Las reservas no son pocas y el riesgo de colapso no se encuentra cerca. Sin embargo, ante esta situación, la decisión no fue aumentar las regulaciones y cortar la bicicleta financiera sino la esperada2 vuelta al FMI, reafirmando la intención de reproducir el conocido ciclo de endeudamiento con una perspectiva cierta y demostrada de aumento de la tasa de interés internacional que prevé la repetición de la historia3.

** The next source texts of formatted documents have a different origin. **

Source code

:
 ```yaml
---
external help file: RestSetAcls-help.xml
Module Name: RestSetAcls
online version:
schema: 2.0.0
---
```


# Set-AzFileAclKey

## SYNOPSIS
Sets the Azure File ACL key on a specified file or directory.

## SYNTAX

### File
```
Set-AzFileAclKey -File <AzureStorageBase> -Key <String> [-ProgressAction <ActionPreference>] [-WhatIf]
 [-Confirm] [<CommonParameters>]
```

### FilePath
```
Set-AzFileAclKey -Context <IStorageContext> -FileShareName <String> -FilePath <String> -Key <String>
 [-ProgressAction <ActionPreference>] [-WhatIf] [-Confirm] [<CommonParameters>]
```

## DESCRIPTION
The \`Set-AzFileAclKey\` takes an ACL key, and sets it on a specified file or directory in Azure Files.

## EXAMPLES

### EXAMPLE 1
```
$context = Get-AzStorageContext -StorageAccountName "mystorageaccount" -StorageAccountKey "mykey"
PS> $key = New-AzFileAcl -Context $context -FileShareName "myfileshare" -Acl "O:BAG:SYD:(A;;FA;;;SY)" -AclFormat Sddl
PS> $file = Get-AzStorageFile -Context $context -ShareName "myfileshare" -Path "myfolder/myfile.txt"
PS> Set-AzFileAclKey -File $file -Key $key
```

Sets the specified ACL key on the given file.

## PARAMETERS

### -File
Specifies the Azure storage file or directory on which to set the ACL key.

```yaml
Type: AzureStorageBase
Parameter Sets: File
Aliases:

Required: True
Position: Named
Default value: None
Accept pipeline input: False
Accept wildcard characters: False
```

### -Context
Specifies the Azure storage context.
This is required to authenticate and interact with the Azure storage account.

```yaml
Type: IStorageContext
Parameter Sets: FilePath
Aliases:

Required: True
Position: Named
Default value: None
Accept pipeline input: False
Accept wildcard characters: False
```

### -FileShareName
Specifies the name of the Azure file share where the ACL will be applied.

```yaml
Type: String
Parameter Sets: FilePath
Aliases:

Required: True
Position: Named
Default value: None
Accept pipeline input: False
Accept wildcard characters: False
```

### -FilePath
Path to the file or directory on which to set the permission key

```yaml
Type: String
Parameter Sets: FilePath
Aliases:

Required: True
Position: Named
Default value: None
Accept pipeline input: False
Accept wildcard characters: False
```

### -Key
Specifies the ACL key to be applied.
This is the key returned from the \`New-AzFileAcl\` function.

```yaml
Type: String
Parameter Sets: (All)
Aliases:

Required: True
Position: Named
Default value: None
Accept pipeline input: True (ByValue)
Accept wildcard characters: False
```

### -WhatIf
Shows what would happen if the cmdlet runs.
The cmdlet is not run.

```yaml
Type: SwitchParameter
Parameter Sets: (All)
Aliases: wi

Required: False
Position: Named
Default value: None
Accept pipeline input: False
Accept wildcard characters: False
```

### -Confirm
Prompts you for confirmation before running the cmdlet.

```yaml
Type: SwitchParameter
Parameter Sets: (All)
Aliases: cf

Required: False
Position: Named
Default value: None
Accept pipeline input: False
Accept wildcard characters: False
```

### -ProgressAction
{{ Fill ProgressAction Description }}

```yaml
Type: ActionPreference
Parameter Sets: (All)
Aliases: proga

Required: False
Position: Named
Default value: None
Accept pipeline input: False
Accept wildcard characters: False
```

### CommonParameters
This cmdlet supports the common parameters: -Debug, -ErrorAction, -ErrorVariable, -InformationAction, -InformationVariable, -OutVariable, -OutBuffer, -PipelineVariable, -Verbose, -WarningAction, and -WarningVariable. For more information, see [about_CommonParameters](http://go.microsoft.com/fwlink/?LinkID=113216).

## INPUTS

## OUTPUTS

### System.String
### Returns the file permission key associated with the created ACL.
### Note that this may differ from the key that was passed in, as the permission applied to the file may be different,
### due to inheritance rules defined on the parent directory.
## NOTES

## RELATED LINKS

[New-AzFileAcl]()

Como se mencionó anteriormente, el acceso a este crédito se diferencia del resto del endeudamiento externo por los condicionantes que pone el organismo para su otorgamiento. Por esta misma razón, y dado el fracaso de la aplicación de las políticas económicas exigidas por el FMI en años anteriores, es que varios gobiernos de la región y del mundo decidieron cancelar su deuda con el organismo y aplicar políticas propias para solucionar la crisis económica existente.

Hasta el momento no se han anunciado los mandatos que condicionaran el crédito de 30.000 millones de dólares pedido por Macri, pero se pueden hacer algunas especulaciones con el último informe sobre el país presentado por este organismo ante la situación económica argentina4:

  • Reducir el déficit fiscal más rápido de lo programado

  • Hacerlo reduciendo el gasto público, particularmente en salarios, pensiones y transferencias sociales

  • Aplicar un ancla fiscal y mecanismos de aplicación más estrictos

  • Eliminar impuestos “distorsionadores” en una reforma tributaria que sacrifique ingresos fiscales a costa de un supuesto mayor crecimiento futuro

  • Señalaron que el aumento de la productividad y el crecimiento a largo plazo requeriría una reducción más acelerada de los aranceles de importación, la eliminación de la mayoría de las licencias de importación, la eliminación de barreras a la inversión y la entrada de empresas y medidas para impulsar la competencia interna”5.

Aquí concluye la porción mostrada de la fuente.